The courageous First Amendment
“Timid men prefer the calm of despotism to the tempestuous sea of liberty,” Thomas Jefferson
I love the First Amendment with a burning hot passion of a thousand suns. It’s what drew me to journalism. Fear of losing it drew me to public policy. More information is freedom. Less information is tyranny.

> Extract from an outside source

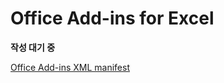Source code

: # Office Add-ins for Excel 

**작성 대기 중**     

[Office Add-ins XML manifest](https://docs.microsoft.com/en-us/office/dev/add-ins/develop/add-in-manifests?tabs=tabid-1)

Freedom of speech, freedom of religion, freedom of assembly, freedom of the press, and freedom to petition the government aren’t just quaint phrases. They are the five freedoms enshrined in the First Amendment of the U.S. Constitution and the cornerstone of our republic. Side note: The U.S. isn’t a democracy. We are a constitutional republic with democratic institutions. The difference is crucial.
The First Amendment is to the powerful as sunlight is to vampires. Without the First Amendment there is no 14th Amendment, no 19th Amendment. Speaking truth to power and challenging the power structure have been crucial to every single civil rights advancement in our country. Take threats to it seriously. Right now, those threats are real.
Following the Jan. 6 violence that erupted in Washington, D.C., the Democrats are consolidating their power with help and encouragement from their allies in Silicon Valley, the media, Hollywood, high-profile athletes, and academia. They are herding conservative free thinkers who challenge them into an internet ghetto under the guise of public safety.
If you’re a student of history, this sounds familiar. Think Reichstag Fire in 1933. Support for President Trump in any way is darn near an act of sedition. Support of the First Amendment is a crime against public welfare.
CNN wants to ban Fox News. ABC News Political Director Rick Klein suggests a national ideological “cleansing” of Trump supporters. MSNBC’s Joy Reid is pushing “de-Ba’athication.” (I had to look it up.) Democrat lawmakers demand resignations from some Republicans. Google, Apple, and Amazon collude to bring down Parler. Twitter censors the New York Post over stories critical of then-candidate Joe Biden. It permanently bans Trump along with tens of thousands of his supporters with encouragement from former first lady Michelle Obama, who wants the president banned from all platforms.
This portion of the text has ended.